«Quando pregate dite: Padre!»
La preghiera della Chiesa del Signore
Lc 11,1-4
Siamo la Chiesa del Signore, vogliamo essere tessitori di speranza. La missione che ci è stata affidata a favore del mondo si fonda sulla fede, che è adesione all’opera di Dio in noi. Siamo discepoli del Signore e in forza del Battesimo la nostra vita ha acquistato la forma che Dio da sempre desidera per noi. È una vita redenta, a cui diamo il nome di vita cristiana.
Tra le sue caratteristiche più importanti di questa vita inaugurata dal Battesimo vi è la preghiera. Per grazia di Dio, noi discepoli del Signore, sappiamo pregare, abbiamo imparato a farlo. Possiamo rivolgerci a Dio in piena coscienza, sentirlo vivo, dialogare con lui.
Abbiamo poi il privilegio di condividere la preghiera stessa di Gesù, il Figlio amato di Dio, nostro Signore. Su questo vogliamo meditare questa sera: sul valore della preghiera nella Chiesa e sulla preghiera di Gesù diventata anche nostra, cioè sulla la preghiera del Padre nostro.
La preghiera al Padre ci viene riportata dai Vangeli in due versioni.
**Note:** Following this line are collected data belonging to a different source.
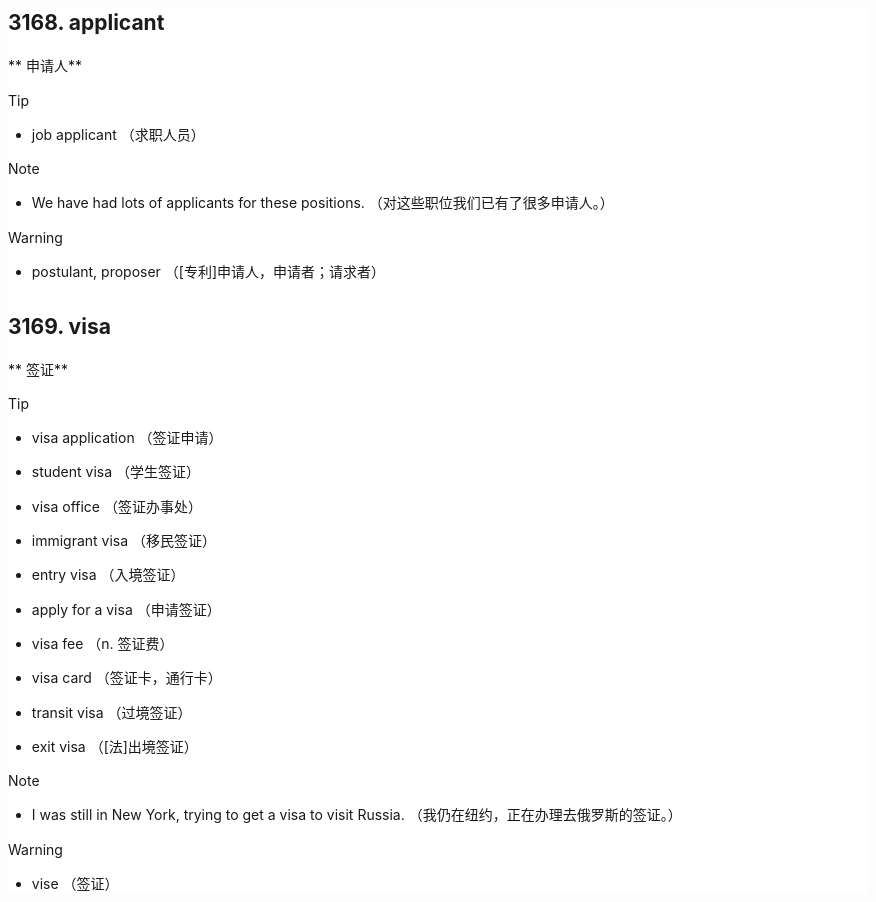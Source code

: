 ## 3168. applicant

** 申请人**

> [!TIP]
>
> - job applicant （求职人员）
>

> [!NOTE]
>
> - We have had lots of applicants for these positions. （对这些职位我们已有了很多申请人。）
>

> [!WARNING]
>
> - postulant, proposer （[专利]申请人，申请者；请求者）
>

## 3169. visa

** 签证**

> [!TIP]
>
> - visa application （签证申请）
>
> - student visa （学生签证）
>
> - visa office （签证办事处）
>
> - immigrant visa （移民签证）
>
> - entry visa （入境签证）
>
> - apply for a visa （申请签证）
>
> - visa fee （n. 签证费）
>
> - visa card （签证卡，通行卡）
>
> - transit visa （过境签证）
>
> - exit visa （[法]出境签证）
>

> [!NOTE]
>
> - I was still in New York, trying to get a visa to visit Russia. （我仍在纽约，正在办理去俄罗斯的签证。）
>

> [!WARNING]
>
> - vise （签证）
>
Una tradizionale, che conosciamo a memoria e che troviamo nel Vangelo di Matteo e una leggermente più breve, che abbiamo appena letto e che troviamo nel Vangelo di Luca. Nella sostanza, tuttavia, queste due versioni della preghiera del Signore esse non sono differenti. Noi ci soffermiamo sul testo dell’evangelista Luca. Lo facciamo risuonare e ci poniamo in ascolto.
Scrive dunque san Luca: “Un giorno Gesù si trovava in un luogo a pregare e quando ebbe finito uno dei discepoli gli disse: “Signore, insegnaci a pregare, come anche Giovanni ha insegnato ai suoi discepoli”. Si precisa qui la circostanza di una richiesta. Uno dei discepoli – non sappiamo bene chi – domanda al Signore che insegni loro a pregare, come Giovanni il Battista ha fatto con i suoi discepoli.
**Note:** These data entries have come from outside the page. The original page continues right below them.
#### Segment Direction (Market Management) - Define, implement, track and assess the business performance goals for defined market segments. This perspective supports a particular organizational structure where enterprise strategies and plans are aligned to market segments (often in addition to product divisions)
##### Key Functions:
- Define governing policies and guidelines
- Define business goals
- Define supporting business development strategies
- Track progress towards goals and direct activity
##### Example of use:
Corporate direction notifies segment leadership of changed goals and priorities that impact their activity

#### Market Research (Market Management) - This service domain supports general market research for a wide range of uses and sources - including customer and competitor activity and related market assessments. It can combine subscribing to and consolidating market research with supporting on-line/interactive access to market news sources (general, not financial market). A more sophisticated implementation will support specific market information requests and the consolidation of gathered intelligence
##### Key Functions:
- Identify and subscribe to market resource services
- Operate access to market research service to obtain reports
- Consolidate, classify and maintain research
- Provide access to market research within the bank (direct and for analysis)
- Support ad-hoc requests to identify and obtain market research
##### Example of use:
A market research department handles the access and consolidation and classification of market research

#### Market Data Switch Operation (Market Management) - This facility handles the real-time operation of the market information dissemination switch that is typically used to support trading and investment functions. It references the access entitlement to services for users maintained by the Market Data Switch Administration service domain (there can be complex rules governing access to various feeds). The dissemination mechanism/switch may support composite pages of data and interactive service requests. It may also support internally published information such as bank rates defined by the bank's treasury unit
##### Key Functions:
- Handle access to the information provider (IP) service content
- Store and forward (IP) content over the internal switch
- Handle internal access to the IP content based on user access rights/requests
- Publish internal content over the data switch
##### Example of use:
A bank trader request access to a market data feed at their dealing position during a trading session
La richiesta viene avanzata vedendo Gesù che torna dalla preghiera. Non era la prima volta che questo accadeva. I Vangeli ci testimoniano che Gesù pregava spesso e a lungo. La preghiera era parte integrante della sua vita. Egli trascorreva in preghiera notti intere. I suoi discepoli lo vedevano ritirarsi in silenzio e in luoghi solitari e sapevano che andava a pregare. Tra gli evangelisti, Luca è colui che più sottolinea questo aspetto della vita di Gesù. La preghiera era per lui come il respiro dell’anima, era una costante disposizione interiore. Nella preghiera egli sperimentava una profonda comunione con il Padre e questo era per lui motivo di profonda consolazione e di gioia, ma anche di grande forza interiore. La sua era soprattutto una preghiera di affidamento. La supplica nel Getzemani e le invocazioni rivolte al Padre sulla croce lo dimostrano con chiarezza.
La testimonianza del Signore ci rende consapevoli che la fede porta con sé l’esperienza della preghiera, ne suscita il bisogno, ne accende il desiderio e ne fa gustare la bellezza. Si deve tuttavia riconoscere che la preghiera è un’esperienza misteriosa. Essa oltrepassa i confini della nostra immediata conoscenza. Pregare, infatti, è entrare in relazione viva con il Dio vivente. L’occhio non vede colui al quale si rivolge, ma il cuore è capace di conoscerlo, di sentirlo e di amarlo.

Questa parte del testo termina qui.